> **EXERCISE AIM**: Look for the string "mathcal" in the listing below, then copy every line that has it.

*** Block opens ***

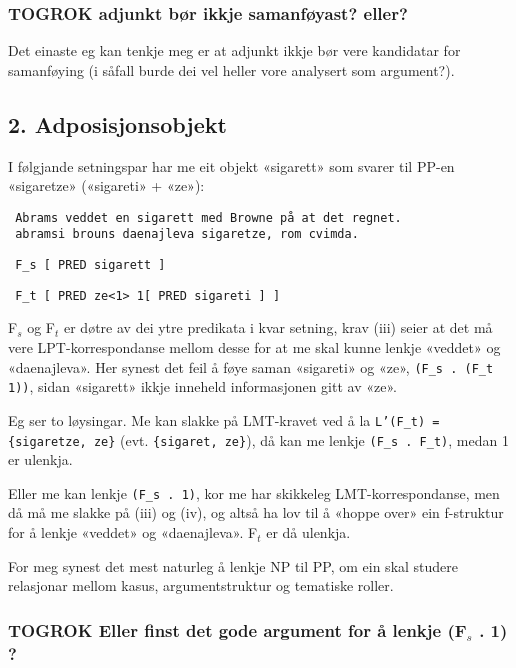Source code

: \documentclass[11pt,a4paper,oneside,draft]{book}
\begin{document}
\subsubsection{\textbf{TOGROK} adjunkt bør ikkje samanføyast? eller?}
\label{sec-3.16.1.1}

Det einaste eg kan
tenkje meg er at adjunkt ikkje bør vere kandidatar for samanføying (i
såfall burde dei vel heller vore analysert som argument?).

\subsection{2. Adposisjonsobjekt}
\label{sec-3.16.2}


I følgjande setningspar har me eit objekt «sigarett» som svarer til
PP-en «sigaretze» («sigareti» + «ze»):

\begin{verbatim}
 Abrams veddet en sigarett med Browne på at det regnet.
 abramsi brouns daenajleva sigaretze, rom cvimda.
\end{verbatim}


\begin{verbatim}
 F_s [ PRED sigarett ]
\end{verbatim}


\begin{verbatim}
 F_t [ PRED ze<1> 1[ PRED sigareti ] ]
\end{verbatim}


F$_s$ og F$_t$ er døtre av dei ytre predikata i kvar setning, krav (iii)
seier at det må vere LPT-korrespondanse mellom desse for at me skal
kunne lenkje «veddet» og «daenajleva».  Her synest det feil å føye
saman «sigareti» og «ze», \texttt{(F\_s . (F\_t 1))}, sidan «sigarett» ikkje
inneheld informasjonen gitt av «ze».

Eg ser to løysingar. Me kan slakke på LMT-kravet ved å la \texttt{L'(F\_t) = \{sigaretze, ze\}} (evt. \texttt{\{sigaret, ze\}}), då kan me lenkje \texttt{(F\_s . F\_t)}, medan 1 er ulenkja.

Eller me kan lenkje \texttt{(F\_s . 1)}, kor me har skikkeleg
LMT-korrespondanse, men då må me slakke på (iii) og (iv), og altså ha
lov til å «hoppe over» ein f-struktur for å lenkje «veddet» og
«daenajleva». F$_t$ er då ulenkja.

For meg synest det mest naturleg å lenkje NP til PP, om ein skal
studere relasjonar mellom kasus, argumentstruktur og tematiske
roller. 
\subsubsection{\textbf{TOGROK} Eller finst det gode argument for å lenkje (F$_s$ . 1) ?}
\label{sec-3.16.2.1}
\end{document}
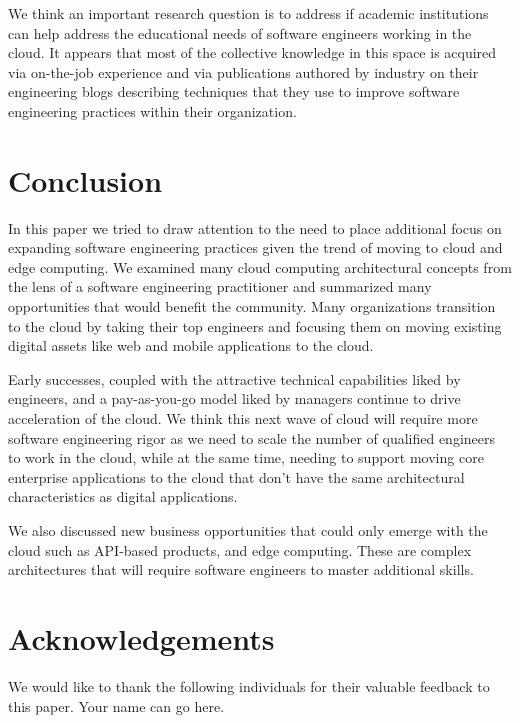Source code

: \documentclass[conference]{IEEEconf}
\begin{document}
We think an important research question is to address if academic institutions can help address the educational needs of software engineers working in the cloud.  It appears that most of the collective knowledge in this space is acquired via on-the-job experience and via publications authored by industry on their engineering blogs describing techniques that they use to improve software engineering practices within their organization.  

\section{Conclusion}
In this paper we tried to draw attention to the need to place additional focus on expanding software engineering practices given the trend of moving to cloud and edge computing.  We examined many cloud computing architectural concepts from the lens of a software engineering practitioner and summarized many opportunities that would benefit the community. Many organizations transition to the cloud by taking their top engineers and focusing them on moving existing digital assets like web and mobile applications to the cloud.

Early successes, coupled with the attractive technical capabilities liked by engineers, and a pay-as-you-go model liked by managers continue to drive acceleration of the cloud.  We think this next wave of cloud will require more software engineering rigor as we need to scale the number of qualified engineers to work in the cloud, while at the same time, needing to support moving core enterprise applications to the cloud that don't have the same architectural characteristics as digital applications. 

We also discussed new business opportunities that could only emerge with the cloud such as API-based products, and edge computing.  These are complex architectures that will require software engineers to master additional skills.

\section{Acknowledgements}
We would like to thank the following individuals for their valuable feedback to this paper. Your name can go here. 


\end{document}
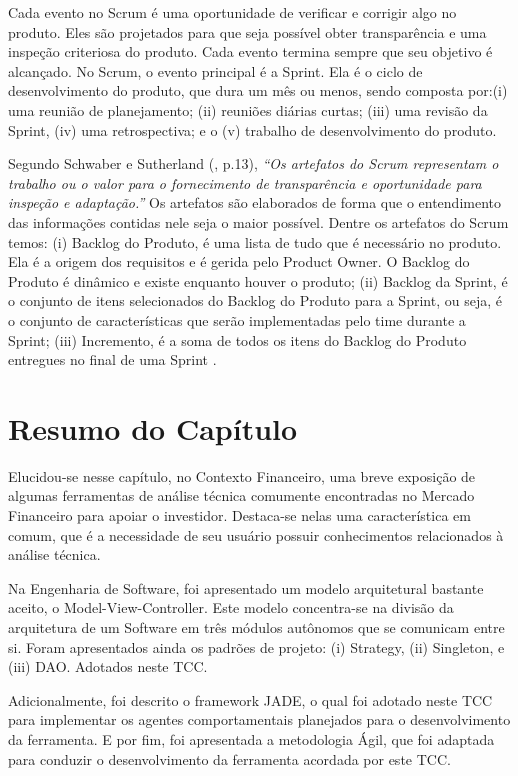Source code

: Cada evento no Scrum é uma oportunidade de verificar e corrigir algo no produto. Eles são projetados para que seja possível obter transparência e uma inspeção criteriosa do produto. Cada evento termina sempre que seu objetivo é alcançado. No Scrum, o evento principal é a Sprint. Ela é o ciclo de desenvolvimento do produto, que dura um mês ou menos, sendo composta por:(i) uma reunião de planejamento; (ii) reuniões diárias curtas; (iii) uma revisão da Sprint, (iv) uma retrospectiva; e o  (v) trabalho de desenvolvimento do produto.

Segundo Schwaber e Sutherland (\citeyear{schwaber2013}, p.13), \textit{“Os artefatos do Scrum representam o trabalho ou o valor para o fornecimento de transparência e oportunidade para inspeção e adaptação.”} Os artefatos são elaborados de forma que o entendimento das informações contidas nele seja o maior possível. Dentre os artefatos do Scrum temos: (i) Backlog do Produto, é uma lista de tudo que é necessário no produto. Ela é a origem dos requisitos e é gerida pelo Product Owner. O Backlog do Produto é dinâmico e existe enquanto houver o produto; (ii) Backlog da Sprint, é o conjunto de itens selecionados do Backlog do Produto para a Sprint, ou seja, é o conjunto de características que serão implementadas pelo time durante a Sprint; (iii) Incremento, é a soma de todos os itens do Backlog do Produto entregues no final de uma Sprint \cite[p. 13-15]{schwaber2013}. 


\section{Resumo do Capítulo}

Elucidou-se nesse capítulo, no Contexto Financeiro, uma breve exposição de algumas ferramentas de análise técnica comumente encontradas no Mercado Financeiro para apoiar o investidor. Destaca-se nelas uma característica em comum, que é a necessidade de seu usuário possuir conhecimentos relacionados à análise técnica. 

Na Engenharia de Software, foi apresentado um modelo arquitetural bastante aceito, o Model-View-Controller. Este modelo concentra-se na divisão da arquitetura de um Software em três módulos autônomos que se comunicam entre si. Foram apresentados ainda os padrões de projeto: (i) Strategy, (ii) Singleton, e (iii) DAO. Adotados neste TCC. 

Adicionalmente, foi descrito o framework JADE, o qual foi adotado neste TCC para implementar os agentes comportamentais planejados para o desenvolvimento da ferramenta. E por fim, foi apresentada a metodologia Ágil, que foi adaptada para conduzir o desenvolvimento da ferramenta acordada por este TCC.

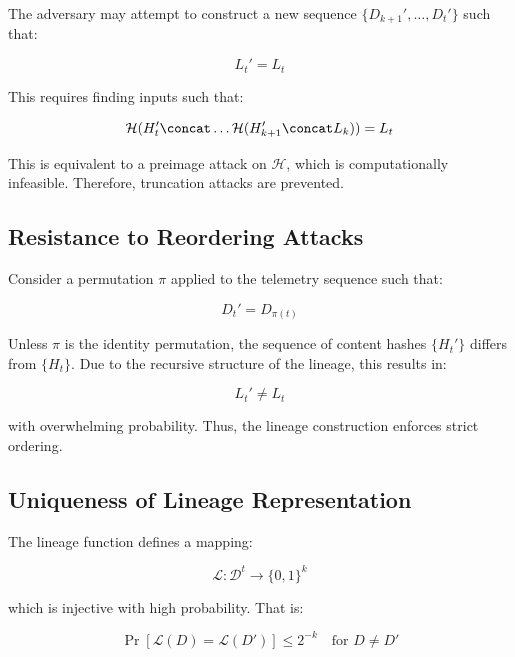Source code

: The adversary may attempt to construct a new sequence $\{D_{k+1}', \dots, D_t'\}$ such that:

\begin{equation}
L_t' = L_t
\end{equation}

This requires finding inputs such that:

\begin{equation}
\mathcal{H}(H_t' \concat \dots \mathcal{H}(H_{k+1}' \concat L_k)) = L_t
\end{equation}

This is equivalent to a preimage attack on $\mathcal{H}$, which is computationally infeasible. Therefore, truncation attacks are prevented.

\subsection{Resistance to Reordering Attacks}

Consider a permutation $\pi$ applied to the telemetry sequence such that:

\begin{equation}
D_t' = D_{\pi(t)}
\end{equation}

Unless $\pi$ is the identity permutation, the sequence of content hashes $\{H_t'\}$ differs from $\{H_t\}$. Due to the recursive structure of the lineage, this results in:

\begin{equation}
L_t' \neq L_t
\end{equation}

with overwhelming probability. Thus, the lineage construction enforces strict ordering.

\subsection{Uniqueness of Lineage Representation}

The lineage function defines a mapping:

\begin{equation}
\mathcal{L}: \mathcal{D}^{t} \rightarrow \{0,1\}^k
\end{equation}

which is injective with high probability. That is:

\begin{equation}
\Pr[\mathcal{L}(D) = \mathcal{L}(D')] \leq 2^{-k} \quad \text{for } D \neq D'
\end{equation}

*** Block closes ***
*** Block opens ***

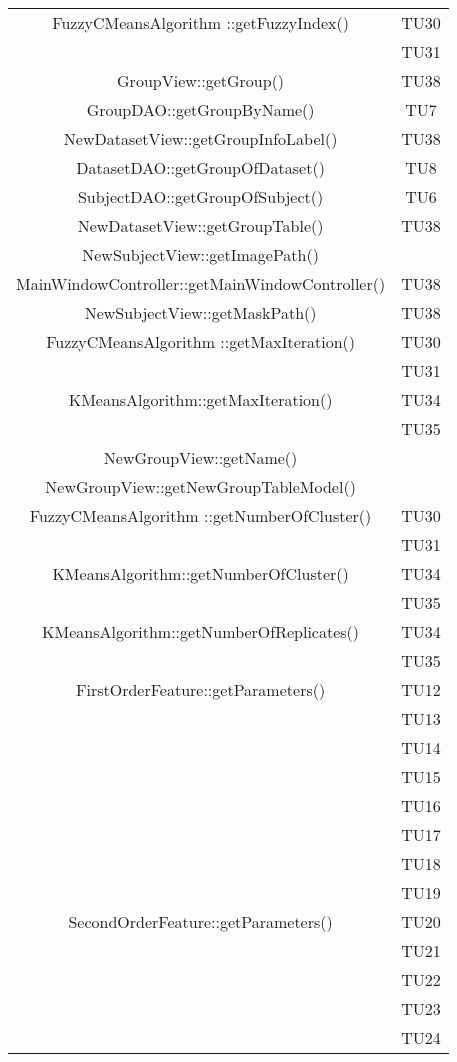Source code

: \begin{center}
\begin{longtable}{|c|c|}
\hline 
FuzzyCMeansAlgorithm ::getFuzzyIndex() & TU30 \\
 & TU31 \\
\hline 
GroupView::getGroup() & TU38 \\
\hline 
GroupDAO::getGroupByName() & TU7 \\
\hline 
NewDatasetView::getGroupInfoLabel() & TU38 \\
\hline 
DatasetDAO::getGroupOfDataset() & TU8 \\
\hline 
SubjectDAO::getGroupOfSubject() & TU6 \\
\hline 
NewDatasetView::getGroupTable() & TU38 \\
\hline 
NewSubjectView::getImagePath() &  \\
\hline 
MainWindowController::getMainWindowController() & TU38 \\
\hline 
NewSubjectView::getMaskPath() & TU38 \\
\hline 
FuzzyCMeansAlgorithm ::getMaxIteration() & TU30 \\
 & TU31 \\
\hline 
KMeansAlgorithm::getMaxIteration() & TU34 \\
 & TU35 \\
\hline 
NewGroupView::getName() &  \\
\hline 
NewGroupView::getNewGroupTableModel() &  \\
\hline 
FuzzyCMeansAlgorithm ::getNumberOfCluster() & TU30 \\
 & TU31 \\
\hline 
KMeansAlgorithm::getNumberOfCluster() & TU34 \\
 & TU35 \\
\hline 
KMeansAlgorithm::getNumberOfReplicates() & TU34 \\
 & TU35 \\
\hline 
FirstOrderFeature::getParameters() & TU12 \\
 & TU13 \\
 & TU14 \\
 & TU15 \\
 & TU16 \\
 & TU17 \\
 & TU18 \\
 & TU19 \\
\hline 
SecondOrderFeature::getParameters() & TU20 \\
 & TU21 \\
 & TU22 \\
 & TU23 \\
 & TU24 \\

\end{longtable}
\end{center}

*** Block closes ***

> **YOUR RESPONSE**:
\mathcal{H}(H_t' \concat \dots \mathcal{H}(H_{k+1}' \concat L_k)) = L_t
This is equivalent to a preimage attack on $\mathcal{H}$, which is computationally infeasible. Therefore, truncation attacks are prevented.
\mathcal{L}: \mathcal{D}^{t} \rightarrow \{0,1\}^k
\Pr[\mathcal{L}(D) = \mathcal{L}(D')] \leq 2^{-k} \quad \text{for } D \neq D'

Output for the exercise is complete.